Einde inhoudsopgave
Uitvoeringsregeling Belastingdienst 2003
Artikel 3
Geldend
Geldend vanaf 01-01-2024
- Bronpublicatie:
15-12-2023, Stcrt. 2023, 34571 (uitgifte: 29-12-2023, regelingnummer: 2023-0000275008)
- Inwerkingtreding
01-01-2024
- Bronpublicatie inwerkingtreding:
15-12-2023, Stcrt. 2023, 34571 (uitgifte: 29-12-2023, regelingnummer: 2023-0000275008)
- Vakgebied(en)
Belastingrecht algemeen / Organisatie Belastingdienst
1.
Het directoraat-generaal Belastingdienst bestaat uit de volgende onderdelen:
- a
- –
Belastingdienst/Particulieren;
- –
Belastingdienst/Midden- en kleinbedrijf;
- –
Belastingdienst/Grote ondernemingen;
- b
- –
Belastingdienst/Caribisch Nederland;
- c
- –
Belastingdienst/Centrale administratieve processen (B/CAP);
- d
- –
Belastingdienst/Fiscale inlichtingen- en opsporingsdienst (FIOD);
- e
- –
Belastingdienst/Informatievoorziening (B/IV);
- –
Belastingdienst/Klantinteractie en Services (B/KI&S);
- –
Belastingdienst/Central Liaison Office (B/CLO).
2.
Het directoraat-generaal Douane bestaat uit de volgende onderdelen:
- a
- –
Douane Landelijk Kantoor;
- b.
Douaneregio’s:
- –
Douane Amsterdam;
- –
Douane Arnhem;
- –
Douane Breda;
- –
Douane Eindhoven;
- –
Douane Groningen;
- –
Douane Rotterdam Haven;
- –
Douane Schiphol Cargo;
- –
Douane Schiphol Passagiers;
- c
- –
Douane Landelijk Tactisch Centrum (DLTC);
- –
Douane Landelijke Service Organisatie (DLSO);
- d
- –
Centrale dienst voor in- en uitvoer (CDIU);
- –
Douane informatiecentrum (DIC);
- –
Douane Laboratorium.
3.
Het directoraat-generaal Toeslagen omvat de Dienst Toeslagen bedoeld in artikel 11 van de Algemene wet inkomensafhankelijke regelingen, en bestaat uit de volgende onderdelen:
- a.
Directie Toeslagen;
- b.
Tijdelijke directie Uitvoeringsorganisatie Herstel Toeslagen.
4.
De organisatieonderdelen, genoemd in het eerste lid, onderdelen a en b, zijn belast met de heffing en invordering van rijksbelastingen, andere dan bedoeld in het vijfde lid en andere dan de motorrijtuigenbelasting, de belasting zware motorrijtuigen, de minimum CO2-prijs elektriciteitsopwekking en de CO2-heffing industrie, doch met dien verstande dat deze onderdelen wel mede zijn belast met de invordering van de motorrijtuigenbelasting en de belasting zware motorrijtuigen.

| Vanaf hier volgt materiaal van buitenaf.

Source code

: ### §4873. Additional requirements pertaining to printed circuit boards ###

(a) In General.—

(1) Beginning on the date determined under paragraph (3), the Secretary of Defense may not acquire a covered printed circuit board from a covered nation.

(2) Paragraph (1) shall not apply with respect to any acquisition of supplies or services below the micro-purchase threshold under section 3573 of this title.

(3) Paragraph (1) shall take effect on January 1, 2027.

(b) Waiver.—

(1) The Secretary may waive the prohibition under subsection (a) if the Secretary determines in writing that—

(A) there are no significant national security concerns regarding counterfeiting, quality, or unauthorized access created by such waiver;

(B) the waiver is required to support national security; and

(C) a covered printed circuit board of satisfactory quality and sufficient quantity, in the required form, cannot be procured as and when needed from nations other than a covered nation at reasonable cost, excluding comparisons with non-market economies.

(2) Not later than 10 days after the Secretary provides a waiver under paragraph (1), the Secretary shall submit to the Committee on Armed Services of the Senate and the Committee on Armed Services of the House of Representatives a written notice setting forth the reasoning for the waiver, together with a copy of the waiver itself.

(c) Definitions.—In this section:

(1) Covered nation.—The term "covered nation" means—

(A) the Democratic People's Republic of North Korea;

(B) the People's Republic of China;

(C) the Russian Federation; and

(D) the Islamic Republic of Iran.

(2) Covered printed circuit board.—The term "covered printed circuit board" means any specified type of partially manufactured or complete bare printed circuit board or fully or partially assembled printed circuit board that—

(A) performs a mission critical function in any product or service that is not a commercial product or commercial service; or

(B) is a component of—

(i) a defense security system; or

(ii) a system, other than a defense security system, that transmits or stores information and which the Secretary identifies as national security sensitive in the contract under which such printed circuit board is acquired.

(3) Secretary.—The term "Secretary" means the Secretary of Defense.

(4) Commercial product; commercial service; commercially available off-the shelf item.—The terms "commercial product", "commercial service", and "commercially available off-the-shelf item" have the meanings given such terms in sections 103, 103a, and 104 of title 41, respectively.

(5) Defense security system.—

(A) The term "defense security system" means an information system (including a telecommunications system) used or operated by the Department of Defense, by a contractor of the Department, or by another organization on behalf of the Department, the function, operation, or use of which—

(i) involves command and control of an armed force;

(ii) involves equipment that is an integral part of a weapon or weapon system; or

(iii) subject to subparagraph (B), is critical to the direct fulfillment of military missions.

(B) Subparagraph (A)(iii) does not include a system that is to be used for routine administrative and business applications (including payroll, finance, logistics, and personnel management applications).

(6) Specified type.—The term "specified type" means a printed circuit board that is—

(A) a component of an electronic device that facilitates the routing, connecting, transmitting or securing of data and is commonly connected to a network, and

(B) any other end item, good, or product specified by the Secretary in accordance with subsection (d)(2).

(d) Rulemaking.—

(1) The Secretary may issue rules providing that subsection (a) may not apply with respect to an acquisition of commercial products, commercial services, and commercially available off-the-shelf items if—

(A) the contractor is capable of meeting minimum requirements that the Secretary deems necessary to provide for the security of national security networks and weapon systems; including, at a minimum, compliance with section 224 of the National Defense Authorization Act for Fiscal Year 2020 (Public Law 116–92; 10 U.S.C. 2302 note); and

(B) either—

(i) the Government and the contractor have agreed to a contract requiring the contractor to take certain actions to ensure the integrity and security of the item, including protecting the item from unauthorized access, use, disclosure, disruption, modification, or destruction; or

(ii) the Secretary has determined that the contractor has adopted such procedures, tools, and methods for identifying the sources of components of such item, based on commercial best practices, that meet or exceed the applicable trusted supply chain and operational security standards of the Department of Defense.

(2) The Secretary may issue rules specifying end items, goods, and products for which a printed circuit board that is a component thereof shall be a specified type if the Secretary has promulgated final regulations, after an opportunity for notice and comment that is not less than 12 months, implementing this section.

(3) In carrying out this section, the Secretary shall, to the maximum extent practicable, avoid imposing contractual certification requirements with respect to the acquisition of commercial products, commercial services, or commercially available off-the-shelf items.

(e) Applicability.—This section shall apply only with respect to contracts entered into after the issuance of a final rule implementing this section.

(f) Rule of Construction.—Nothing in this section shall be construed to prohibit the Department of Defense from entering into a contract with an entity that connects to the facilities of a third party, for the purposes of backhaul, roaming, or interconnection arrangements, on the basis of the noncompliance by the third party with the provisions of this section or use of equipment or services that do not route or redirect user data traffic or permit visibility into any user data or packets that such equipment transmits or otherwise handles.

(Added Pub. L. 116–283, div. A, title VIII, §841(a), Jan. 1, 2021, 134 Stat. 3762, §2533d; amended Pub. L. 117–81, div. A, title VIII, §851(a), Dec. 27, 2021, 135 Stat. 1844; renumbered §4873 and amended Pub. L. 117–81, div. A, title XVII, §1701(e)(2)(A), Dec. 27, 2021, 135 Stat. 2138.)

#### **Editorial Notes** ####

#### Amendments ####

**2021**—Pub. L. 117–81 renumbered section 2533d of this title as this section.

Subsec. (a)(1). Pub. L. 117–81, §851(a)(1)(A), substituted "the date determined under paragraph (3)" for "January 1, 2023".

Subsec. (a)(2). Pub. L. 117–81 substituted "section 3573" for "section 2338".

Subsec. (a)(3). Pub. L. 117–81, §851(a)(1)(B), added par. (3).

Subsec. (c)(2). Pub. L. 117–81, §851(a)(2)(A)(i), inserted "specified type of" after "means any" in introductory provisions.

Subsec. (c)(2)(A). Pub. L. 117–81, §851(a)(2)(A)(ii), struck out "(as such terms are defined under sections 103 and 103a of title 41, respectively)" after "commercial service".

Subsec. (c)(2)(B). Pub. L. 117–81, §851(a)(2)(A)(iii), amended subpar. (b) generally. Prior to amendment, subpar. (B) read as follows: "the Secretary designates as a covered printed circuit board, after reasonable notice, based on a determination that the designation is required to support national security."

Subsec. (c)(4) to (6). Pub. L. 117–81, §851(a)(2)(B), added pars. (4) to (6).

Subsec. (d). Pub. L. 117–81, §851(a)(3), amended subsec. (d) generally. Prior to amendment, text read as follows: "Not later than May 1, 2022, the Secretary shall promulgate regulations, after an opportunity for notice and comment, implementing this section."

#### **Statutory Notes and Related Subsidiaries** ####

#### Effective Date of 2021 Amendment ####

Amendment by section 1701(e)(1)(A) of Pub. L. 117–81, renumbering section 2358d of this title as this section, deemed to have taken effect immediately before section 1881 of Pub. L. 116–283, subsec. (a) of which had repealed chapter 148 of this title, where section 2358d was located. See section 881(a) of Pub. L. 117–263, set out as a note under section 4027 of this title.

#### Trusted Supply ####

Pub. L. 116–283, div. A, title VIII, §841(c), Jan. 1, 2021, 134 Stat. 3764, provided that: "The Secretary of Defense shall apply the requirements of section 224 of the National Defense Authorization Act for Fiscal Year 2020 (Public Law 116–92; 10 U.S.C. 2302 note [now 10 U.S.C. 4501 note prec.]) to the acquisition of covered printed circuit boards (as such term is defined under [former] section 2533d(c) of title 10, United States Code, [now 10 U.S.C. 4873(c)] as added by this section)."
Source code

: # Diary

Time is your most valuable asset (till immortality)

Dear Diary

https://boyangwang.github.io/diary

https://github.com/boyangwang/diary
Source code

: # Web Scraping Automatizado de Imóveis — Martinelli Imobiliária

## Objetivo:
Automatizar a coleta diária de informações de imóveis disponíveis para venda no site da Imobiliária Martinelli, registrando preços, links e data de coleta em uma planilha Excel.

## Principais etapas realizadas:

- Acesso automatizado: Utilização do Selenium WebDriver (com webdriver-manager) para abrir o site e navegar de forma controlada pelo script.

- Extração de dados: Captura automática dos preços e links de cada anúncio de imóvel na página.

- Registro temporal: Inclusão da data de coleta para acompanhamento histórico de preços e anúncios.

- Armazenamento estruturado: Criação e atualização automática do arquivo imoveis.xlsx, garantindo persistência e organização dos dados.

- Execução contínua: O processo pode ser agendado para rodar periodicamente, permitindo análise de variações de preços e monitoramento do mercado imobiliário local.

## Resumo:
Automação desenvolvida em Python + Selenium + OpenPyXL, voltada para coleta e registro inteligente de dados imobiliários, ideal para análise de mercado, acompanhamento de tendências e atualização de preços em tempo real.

Deze onderdelen zijn mede belast met de uitvoering van de basisregistratie inkomen.
5.
De organisatieonderdelen, genoemd in het eerste lid, onderdeel b, en het tweede lid, onderdelen a en b, zijn belast met de heffing en invordering van:
- a.
de rechten bij invoer en de rechten bij uitvoer;
- b.
de accijnzen;
- c.
de omzetbelasting bij invoer, tenzij artikel 23 van de Wet op de omzetbelasting 1968 toepassing vindt, alsmede de algemene bestedingsbelasting;
- d.
de verbruiksbelastingen van alcoholvrije dranken en van pruimtabak en snuiftabak;
- e.
de kolenbelasting, voor zover deze wordt geheven ter zake van de invoer, bedoeld in de artikelen 32, eerste lid, onderdeel m, en 35 van de Wet belastingen op milieugrondslag.
6.
De B/CAP is belast met de heffing en invordering van de motorrijtuigenbelasting en de belasting zware motorrijtuigen en is mede belast met de heffing en invordering van overige rijksbelastingen, andere dan de minimum CO2-prijs elektriciteitsopwekking en de CO2-heffing industrie. De B/CAP is mede belast met de uitvoering van de basisregistratie inkomen.
7.
De Dienst Toeslagen is belast met het toekennen, uitbetalen en terugvorderen van:
- a.
het kindgebonden budget, bedoeld in de Wet op het kindgebonden budget;
- b.
de kinderopvangtoeslag, bedoeld in de Wet kinderopvang en kwaliteitseisen peuterspeelzalen;
- c.
de zorgtoeslag, bedoeld in de Wet op de zorgtoeslag;
- d.
de huurtoeslag, bedoeld in de Wet op de huurtoeslag.
8.
De organisatieonderdelen, genoemd in het eerste lid, onderdeel b, en het tweede lid, zijn mede belast met de handhaving van verboden en beperkingen met betrekking tot het goederenverkeer.